- What to do: Print each entry in full, word for word, with no pictures in the result.

- Listed entries:

- Opening Delimiter -

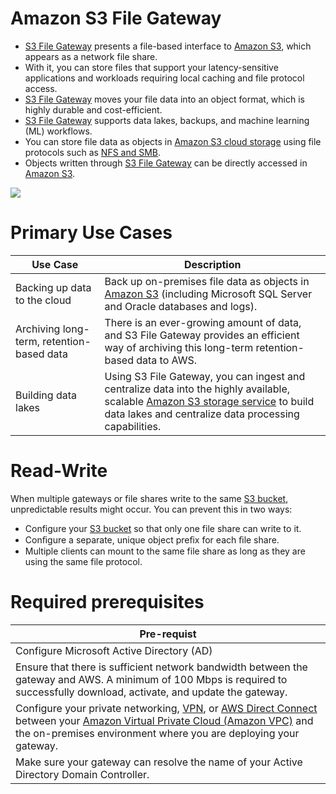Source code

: # Amazon S3 File Gateway
- [S3 File Gateway](https://aws.amazon.com/storagegateway/file/s3/) presents a file-based interface to [Amazon S3](../3_ObjectStorageS3/Readme.md), which appears as a network file share.
- With it, you can store files that support your latency-sensitive applications and workloads requiring local caching and file protocol access.
- [S3 File Gateway]() moves your file data into an object format, which is highly durable and cost-efficient.
- [S3 File Gateway]() supports data lakes, backups, and machine learning (ML) workflows.
- You can store file data as objects in [Amazon S3 cloud storage](../3_ObjectStorageS3/Readme.md) using file protocols such as [NFS and SMB](../Network-Protocol-Support.md).
- Objects written through [S3 File Gateway]() can be directly accessed in [Amazon S3](../3_ObjectStorageS3/Readme.md).

![](https://d1.awsstatic.com/cloud-storage/Amazon%20S3%20File%20Gateway%20How%20It%20Works%20Diagram.96e9f7180c6ec8b6212b4d6fadc4a9ac4507b421.png)

# Primary Use Cases

| Use Case                                  | Description                                                                                                                                                                                                                   |
|-------------------------------------------|-------------------------------------------------------------------------------------------------------------------------------------------------------------------------------------------------------------------------------|
| Backing up data to the cloud              | Back up on-premises file data as objects in [Amazon S3](../3_ObjectStorageS3/Readme.md) (including Microsoft SQL Server and Oracle databases and logs).                                                                    |
| Archiving long-term, retention-based data | There is an ever-growing amount of data, and S3 File Gateway provides an efficient way of archiving this long-term retention-based data to AWS.                                                                               |
| Building data lakes                       | Using S3 File Gateway, you can ingest and centralize data into the highly available, scalable [Amazon S3 storage service](../3_ObjectStorageS3/Readme.md) to build data lakes and centralize data processing capabilities. |

# Read-Write
When multiple gateways or file shares write to the same [S3 bucket](../3_ObjectStorageS3/Readme.md), unpredictable results might occur. You can prevent this in two ways:
- Configure your [S3 bucket](../3_ObjectStorageS3/Readme.md) so that only one file share can write to it.
- Conﬁgure a separate, unique object preﬁx for each ﬁle share.
- Multiple clients can mount to the same file share as long as they are using the same file protocol.

# Required prerequisites

| Pre-requist                                                                                                                                                                                                                                                                                                                                                                                                                                     |
|-------------------------------------------------------------------------------------------------------------------------------------------------------------------------------------------------------------------------------------------------------------------------------------------------------------------------------------------------------------------------------------------------------------------------------------------------|
| Configure Microsoft Active Directory (AD)                                                                                                                                                                                                                                                                                                                                                                                                       |
| Ensure that there is sufficient network bandwidth between the gateway and AWS. A minimum of 100 Mbps is required to successfully download, activate, and update the gateway.                                                                                                                                                                                                                                                                    |
| Configure your private networking, [VPN](../../1_NetworkingAndContentDelivery/4_HybridConnectivity/AWSSiteToSiteVPN.md), or [AWS Direct Connect](../../1_NetworkingAndContentDelivery/4_HybridConnectivity/AWSDirectConnect.md) between your [Amazon Virtual Private Cloud (Amazon VPC)](../../1_NetworkingAndContentDelivery/3_NetworkFoundationsVPC/Readme.md) and the on-premises environment where you are deploying your gateway. |
| Make sure your gateway can resolve the name of your Active Directory Domain Controller.                                                                                                                                                                                                                                                                                                                                                         |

- Closing Delimiter -

- Worked solution:
Source code

: # Amazon S3 File Gateway
- [S3 File Gateway](https://aws.amazon.com/storagegateway/file/s3/) presents a file-based interface to [Amazon S3](../3_ObjectStorageS3/Readme.md), which appears as a network file share.
- With it, you can store files that support your latency-sensitive applications and workloads requiring local caching and file protocol access.
- [S3 File Gateway]() moves your file data into an object format, which is highly durable and cost-efficient.
- [S3 File Gateway]() supports data lakes, backups, and machine learning (ML) workflows.
- You can store file data as objects in [Amazon S3 cloud storage](../3_ObjectStorageS3/Readme.md) using file protocols such as [NFS and SMB](../Network-Protocol-Support.md).
- Objects written through [S3 File Gateway]() can be directly accessed in [Amazon S3](../3_ObjectStorageS3/Readme.md).

![](https://d1.awsstatic.com/cloud-storage/Amazon%20S3%20File%20Gateway%20How%20It%20Works%20Diagram.96e9f7180c6ec8b6212b4d6fadc4a9ac4507b421.png)

# Primary Use Cases

| Use Case                                  | Description                                                                                                                                                                                                                   |
|-------------------------------------------|-------------------------------------------------------------------------------------------------------------------------------------------------------------------------------------------------------------------------------|
| Backing up data to the cloud              | Back up on-premises file data as objects in [Amazon S3](../3_ObjectStorageS3/Readme.md) (including Microsoft SQL Server and Oracle databases and logs).                                                                    |
| Archiving long-term, retention-based data | There is an ever-growing amount of data, and S3 File Gateway provides an efficient way of archiving this long-term retention-based data to AWS.                                                                               |
| Building data lakes                       | Using S3 File Gateway, you can ingest and centralize data into the highly available, scalable [Amazon S3 storage service](../3_ObjectStorageS3/Readme.md) to build data lakes and centralize data processing capabilities. |

# Read-Write
When multiple gateways or file shares write to the same [S3 bucket](../3_ObjectStorageS3/Readme.md), unpredictable results might occur. You can prevent this in two ways:
- Configure your [S3 bucket](../3_ObjectStorageS3/Readme.md) so that only one file share can write to it.
- Conﬁgure a separate, unique object preﬁx for each ﬁle share.
- Multiple clients can mount to the same file share as long as they are using the same file protocol.

# Required prerequisites

| Pre-requist                                                                                                                                                                                                                                                                                                                                                                                                                                     |
|-------------------------------------------------------------------------------------------------------------------------------------------------------------------------------------------------------------------------------------------------------------------------------------------------------------------------------------------------------------------------------------------------------------------------------------------------|
| Configure Microsoft Active Directory (AD)                                                                                                                                                                                                                                                                                                                                                                                                       |
| Ensure that there is sufficient network bandwidth between the gateway and AWS. A minimum of 100 Mbps is required to successfully download, activate, and update the gateway.                                                                                                                                                                                                                                                                    |
| Configure your private networking, [VPN](../../1_NetworkingAndContentDelivery/4_HybridConnectivity/AWSSiteToSiteVPN.md), or [AWS Direct Connect](../../1_NetworkingAndContentDelivery/4_HybridConnectivity/AWSDirectConnect.md) between your [Amazon Virtual Private Cloud (Amazon VPC)](../../1_NetworkingAndContentDelivery/3_NetworkFoundationsVPC/Readme.md) and the on-premises environment where you are deploying your gateway. |
| Make sure your gateway can resolve the name of your Active Directory Domain Controller.                                                                                                                                                                                                                                                                                                                                                         |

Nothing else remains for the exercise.